Apparently, my children are going to alternate their stages of terrible two-dom. Excellent in that we never have two mini hoodlums at once. Sucky in that there is always one tiny tyrant in my house. Emma first hated (and I mean haaaaaaaaaated) getting dressed in the mornings. Then James hated everything at dinner time. Now he is over that and Emma has begun a mad love affair with pens.
Pens. Like ballpoint ink pens. 85% of the time, she uses them to scribble on random scraps of paper she finds.
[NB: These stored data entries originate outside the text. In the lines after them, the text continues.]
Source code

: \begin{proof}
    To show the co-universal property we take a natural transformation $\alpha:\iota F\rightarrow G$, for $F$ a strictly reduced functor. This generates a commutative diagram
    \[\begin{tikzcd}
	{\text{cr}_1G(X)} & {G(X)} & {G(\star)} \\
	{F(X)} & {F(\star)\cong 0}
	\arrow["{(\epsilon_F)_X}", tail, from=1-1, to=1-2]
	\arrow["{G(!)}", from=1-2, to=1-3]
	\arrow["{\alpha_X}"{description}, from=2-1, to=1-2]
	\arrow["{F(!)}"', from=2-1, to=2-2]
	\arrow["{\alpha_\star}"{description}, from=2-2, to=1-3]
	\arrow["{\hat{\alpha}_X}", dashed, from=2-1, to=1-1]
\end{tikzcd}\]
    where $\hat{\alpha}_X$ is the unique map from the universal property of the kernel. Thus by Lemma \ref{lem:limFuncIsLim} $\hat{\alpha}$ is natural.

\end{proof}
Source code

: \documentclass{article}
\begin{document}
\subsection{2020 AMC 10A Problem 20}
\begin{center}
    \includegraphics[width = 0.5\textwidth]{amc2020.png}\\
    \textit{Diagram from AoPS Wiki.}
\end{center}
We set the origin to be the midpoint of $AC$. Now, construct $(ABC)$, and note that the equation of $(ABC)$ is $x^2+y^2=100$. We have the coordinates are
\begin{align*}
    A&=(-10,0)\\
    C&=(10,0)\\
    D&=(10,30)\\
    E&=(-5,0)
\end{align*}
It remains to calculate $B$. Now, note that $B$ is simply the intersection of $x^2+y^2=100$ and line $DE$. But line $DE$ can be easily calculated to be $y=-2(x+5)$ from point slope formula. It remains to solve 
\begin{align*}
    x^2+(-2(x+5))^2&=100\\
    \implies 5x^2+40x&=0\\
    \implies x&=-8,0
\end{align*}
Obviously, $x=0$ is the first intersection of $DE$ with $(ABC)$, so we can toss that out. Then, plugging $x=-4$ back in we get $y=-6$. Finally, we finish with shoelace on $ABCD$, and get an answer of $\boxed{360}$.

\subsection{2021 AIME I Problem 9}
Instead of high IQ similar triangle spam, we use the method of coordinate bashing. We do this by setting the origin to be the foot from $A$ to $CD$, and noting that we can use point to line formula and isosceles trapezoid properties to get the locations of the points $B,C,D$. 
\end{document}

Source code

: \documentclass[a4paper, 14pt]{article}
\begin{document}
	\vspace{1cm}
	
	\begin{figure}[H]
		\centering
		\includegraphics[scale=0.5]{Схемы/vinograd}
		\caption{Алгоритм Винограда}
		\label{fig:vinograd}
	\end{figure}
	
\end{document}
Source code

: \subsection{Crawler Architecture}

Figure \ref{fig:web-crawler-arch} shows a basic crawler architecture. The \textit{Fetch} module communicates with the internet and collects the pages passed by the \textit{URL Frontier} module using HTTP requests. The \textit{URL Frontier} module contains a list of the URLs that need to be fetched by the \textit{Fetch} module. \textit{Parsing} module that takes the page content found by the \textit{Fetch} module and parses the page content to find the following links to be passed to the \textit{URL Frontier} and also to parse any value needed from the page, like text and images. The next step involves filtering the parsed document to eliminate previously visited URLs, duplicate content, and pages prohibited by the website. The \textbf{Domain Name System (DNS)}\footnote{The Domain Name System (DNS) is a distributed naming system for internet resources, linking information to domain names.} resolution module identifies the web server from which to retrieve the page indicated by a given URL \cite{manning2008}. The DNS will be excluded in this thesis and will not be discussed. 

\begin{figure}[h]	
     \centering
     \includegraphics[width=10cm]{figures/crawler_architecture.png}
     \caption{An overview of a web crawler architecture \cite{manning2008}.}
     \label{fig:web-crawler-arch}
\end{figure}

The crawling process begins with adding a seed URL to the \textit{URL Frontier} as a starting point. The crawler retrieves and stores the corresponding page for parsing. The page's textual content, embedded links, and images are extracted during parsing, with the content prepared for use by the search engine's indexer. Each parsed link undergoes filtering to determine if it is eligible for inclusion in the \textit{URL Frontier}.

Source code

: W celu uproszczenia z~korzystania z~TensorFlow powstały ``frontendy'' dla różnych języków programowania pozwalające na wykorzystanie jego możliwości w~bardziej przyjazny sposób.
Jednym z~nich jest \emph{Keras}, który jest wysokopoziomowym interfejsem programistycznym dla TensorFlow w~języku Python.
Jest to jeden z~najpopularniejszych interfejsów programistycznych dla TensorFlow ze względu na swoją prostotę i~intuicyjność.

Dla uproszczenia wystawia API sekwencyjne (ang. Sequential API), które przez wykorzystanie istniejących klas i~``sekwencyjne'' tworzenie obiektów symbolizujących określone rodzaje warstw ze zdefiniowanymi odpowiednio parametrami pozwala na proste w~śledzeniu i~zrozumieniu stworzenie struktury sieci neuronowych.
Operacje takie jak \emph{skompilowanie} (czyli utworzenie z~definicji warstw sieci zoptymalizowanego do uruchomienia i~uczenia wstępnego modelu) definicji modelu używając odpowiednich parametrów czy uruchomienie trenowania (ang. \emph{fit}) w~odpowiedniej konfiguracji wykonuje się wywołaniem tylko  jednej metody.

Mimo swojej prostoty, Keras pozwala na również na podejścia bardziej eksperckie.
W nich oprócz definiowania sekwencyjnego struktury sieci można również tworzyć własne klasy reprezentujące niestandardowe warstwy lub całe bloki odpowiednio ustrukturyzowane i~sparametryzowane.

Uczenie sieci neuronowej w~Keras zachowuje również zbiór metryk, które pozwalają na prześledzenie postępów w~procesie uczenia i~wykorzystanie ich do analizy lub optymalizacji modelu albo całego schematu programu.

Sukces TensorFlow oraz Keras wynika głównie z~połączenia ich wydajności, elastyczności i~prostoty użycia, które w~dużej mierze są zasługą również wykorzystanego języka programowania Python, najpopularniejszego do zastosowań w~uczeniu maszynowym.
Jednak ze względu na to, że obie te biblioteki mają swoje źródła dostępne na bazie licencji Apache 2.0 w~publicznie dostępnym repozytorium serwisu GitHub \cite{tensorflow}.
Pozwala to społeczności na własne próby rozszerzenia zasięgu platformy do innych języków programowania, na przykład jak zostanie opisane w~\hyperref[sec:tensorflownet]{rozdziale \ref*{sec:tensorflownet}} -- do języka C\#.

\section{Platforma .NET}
It’s actually kind of cute because she acts like she is writing notes to people as we dictate. ”Dear Gamma, I luff you. Luff, Emma.” The remain 15% of the time is shared between writing in books, on furniture or her skin. And that is the “no me gusta” part. Tim and I have decided to wean her off of the inky smack she’s addicted to by completely denying the existence of pens when she is most likely to use their powers for evil (and also looking into washable markers and those invisible magic marker dohickeys).
That explanation was to set up this conversation between two grown-ups and a 2 year old.
Emma: I need PEN.
Me: Sorry, we don’t have any pens.
Emma: (wailing) Mommy, mommy, mommy, mommy, mommy!
Me: Emmy, Emmy, Emmy,Emmy,Emmy,Emmy.
Emma: Mommy, NO!
Me: (in an attempt to distract her) Emma, did you have a good day today with Mrs. Bekah?
Emma: NO, Mommy!
Daddy: Did you read any books?
Emma: DADDY, NO!
Me: Did you play with Linus the puppy?
Emma: NO NO!
Daddy: Did you color any pictures?
Emma: Daddy, NO!
Me: Did you take a nap?
Emma: Mommy, NO!
Daddy: Did you eat lunch?
Emma: NO DADDY!
*Cue us cracking up because she was so adamant that she did NOTHING all day and her life was over because of the lack of pens in her grubby little fingers*
Me & Daddy: AHAHAHAHAHAHHAHAHAHAH!
Emma: You’re not funny.
Oh contrare, wee one. I’m pretty sure I am hilarious!
3 Responses to “Actually, I think I’m hilarious”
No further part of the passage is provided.